М. М. Кириллов О сути и цене предательства Очерк

Михаил Кириллов
М.М.КИРИЛЛОВ

О СУТИ И ЦЕНЕ ПРЕДАТЕЛЬСТВА

Очерк
     Впервые о предательстве в человеческих отношениях мне поведала моя мама. Мы тогда только что вернулись в Москву из эвакуации в Петропавловск-Казахстанский, где она заболела туберкулёзом лёгких и её в Москве должны были положить в больницу. Было это в начале 1943 года. 
    Дело в том, что ещё до отправки нашей семьи в эвакуацию наш отец отвёз беременную тогда соседку по дому, жену только что ушедшего на фронт друга, в роддом, а позже вернул её с новорожденной домой.
     По этой же причине ему пришлось отправить и их в Петропавловск, только уже через полгода после нас, и помочь устроить эту семью там в хороших условиях. Сам же он оставался в Москве, возглавляя производство противотанковых снарядов. Шла война.
      Но когда наша мама (а с ней было ещё трое нас, её маленьких детей) в эвакуации вскоре тяжело заболела, соседка попросту, видимо, испугавшись заразиться туберкулёзом, оставила её и нас, детей, одних в беде. Это, конечно, было неблагодарностью. И даже позже, уже  вернувшись в Москву, она не заглянула к нам.
     Вот тогда-то, перед отправкой в больницу, я помню, мама и поручила мне отнести этой соседке томик Чехова с рассказом «Хамелеон». Вы, конечно, знакомы с этим произведением.
      Мама мне тогда сказала, что любое зло должно быть обязательно наказано. Она наказала соседку таким способом. И это было справедливо. Вот тогда я и услышал от неё, что на свете существует предательство. А рассказ А.П.Чехова «Хамелеон» я прочёл уже позже, когда закончил 3 класс. Это помогло мне понять, как неблагодарность приводит к предательству, и то, что за добро надо платить только добром. Позже подобные случаи встречались мне и в моей взрослой жизни…
       В молодости я изредка сталкивался с мелким предательством своих же товарищей.
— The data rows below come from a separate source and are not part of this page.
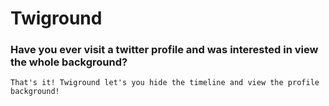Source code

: # Twiground

### Have you ever visit a twitter profile and was interested in view the whole background?
	That's it! Twiground let's you hide the timeline and view the profile background!
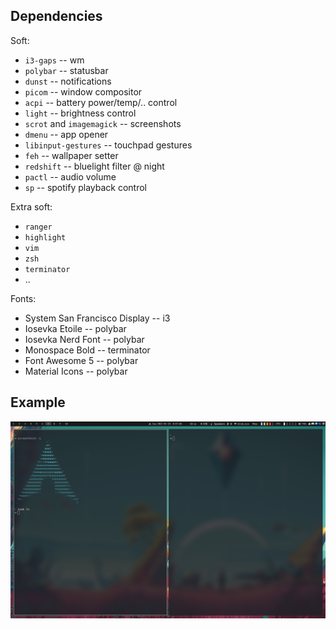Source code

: ## Dependencies
Soft:
* `i3-gaps` -- wm
* `polybar` -- statusbar
* `dunst` -- notifications
* `picom` -- window compositor
* `acpi` -- battery power/temp/..  control
* `light` -- brightness control
* `scrot` and `imagemagick` -- screenshots
* `dmenu` -- app opener
* `libinput-gestures` -- touchpad gestures
* `feh` -- wallpaper setter
* `redshift` -- bluelight filter @ night
* `pactl` -- audio volume
* `sp` -- spotify playback control

Extra soft:
* `ranger`
* `highlight`
* `vim`
* `zsh`
* `terminator`
* ..


Fonts:
* System San Francisco Display -- i3
* Iosevka Etoile -- polybar
* Iosevka Nerd Font -- polybar
* Monospace Bold -- terminator
* Font Awesome 5 -- polybar
* Material Icons -- polybar

## Example
![Screenshot](/res/Screenshot.png?raw=true "Screenshot")
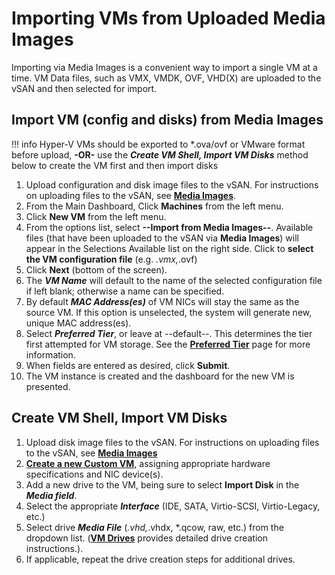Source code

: 
# Importing VMs from Uploaded Media Images

Importing via Media Images is a convenient way to import a single VM at a time. VM Data files, such as VMX, VMDK, OVF, VHD(X) are uploaded to the vSAN and then selected for import.

## Import VM (config and disks) from Media Images

!!! info
    Hyper-V VMs should be exported to *.ova/ovf or VMware format before upload, **-OR-** use the ***Create VM Shell, Import VM Disks*** method below to create the VM first and then import disks

1. Upload configuration and disk image files to the vSAN. For instructions on uploading files to the vSAN, see [**Media Images**](/product-guide/vsan/uploading-files-to-vsan).
2. From the Main Dashboard, Click **Machines** from the left menu.
3. Click **New VM** from the left menu.
4. From the options list, select **--Import from Media Images--**. Available files (that have been uploaded to the vSAN via **Media Images**) will appear in the Selections Available list on the right side. Click to **select the VM configuration file** (e.g. *.vmx,*.ovf)
5. Click **Next** (bottom of the screen).
6. The ***VM Name*** will default to the name of the selected configuration file if left blank; otherwise a name can be specified.
7. By default ***MAC Address(es)*** of VM NICs will stay the same as the source VM. If this option is unselected, the system will generate new, unique MAC address(es).
8. Select ***Preferred Tier***, or leave at --default--. This determines the tier first attempted for VM storage. See the [**Preferred Tier**](/product-guide/vsan/preferred-tiers) page for more information.
9. When fields are entered as desired, click **Submit**.
10. The VM instance is created and the dashboard for the new VM is presented.

## Create VM Shell, Import VM Disks

1. Upload disk image files to the vSAN. For instructions on uploading files to the vSAN, see [**Media Images**](/product-guide/vsan/uploading-files-to-vsan)
2. [**Create a new Custom VM**](/product-guide/virtual-machines/creating-vms#create-a-new-custom-vm), assigning appropriate hardware specifications and NIC device(s).
3. Add a new drive to the VM, being sure to select **Import Disk** in the ***Media field***.
4. Select the appropriate ***Interface*** (IDE, SATA, Virtio-SCSI, Virtio-Legacy, etc.)
5. Select drive ***Media File*** (*.vhd,*.vhdx, *.qcow, raw, etc.) from the dropdown list. ([**VM Drives**](/product-guide/virtual-machines/vm-drives) provides detailed drive creation instructions.).
6. If applicable, repeat the drive creation steps for additional drives.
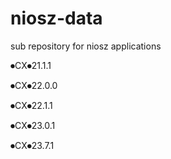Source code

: # niosz-data
sub repository for niosz applications

⏺CX⏺21.1.1

⏺CX⏺22.0.0

⏺CX⏺22.1.1

⏺CX⏺23.0.1

⏺CX⏺23.7.1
Переживал, конечно. Но это было чем-то личным, хотя и казалось неожиданным и обидным. Словно шёл-шёл и вдруг болезненно спотыкался. Тем не менее, я уже тогда задумывался над природой предательства и находил его самым отвратительным явлением на земле. Мама была права.
      Иногда предательство становилось  сознательным, заведомым и выгодным для человека, и от того как-то особенно подлым. Столкновение с таким предательством или неблагодарностью ранило особенно глубоко, заставляло задумываться, искать и находить его общественно значимую основу, требовало разоблачения и вызывало активный протест.
    Конечно, неблагодарность, подлость и предательство – не синонимы. Их цена различна, но суть одна. Страшнее их только безразличие людей. Но у них вообще нет истории, поскольку у них нет ни прошлого, ни будущего. Они годятся только на то, чтобы стать жертвами или безликими свидетелями преступлений.
     Впрочем, всё сказанное выше касалось личных взаимоотношений. Но мне, как и многим другим, пришлось пережить и более тяжёлые, общественные, трагедии такого же свойства.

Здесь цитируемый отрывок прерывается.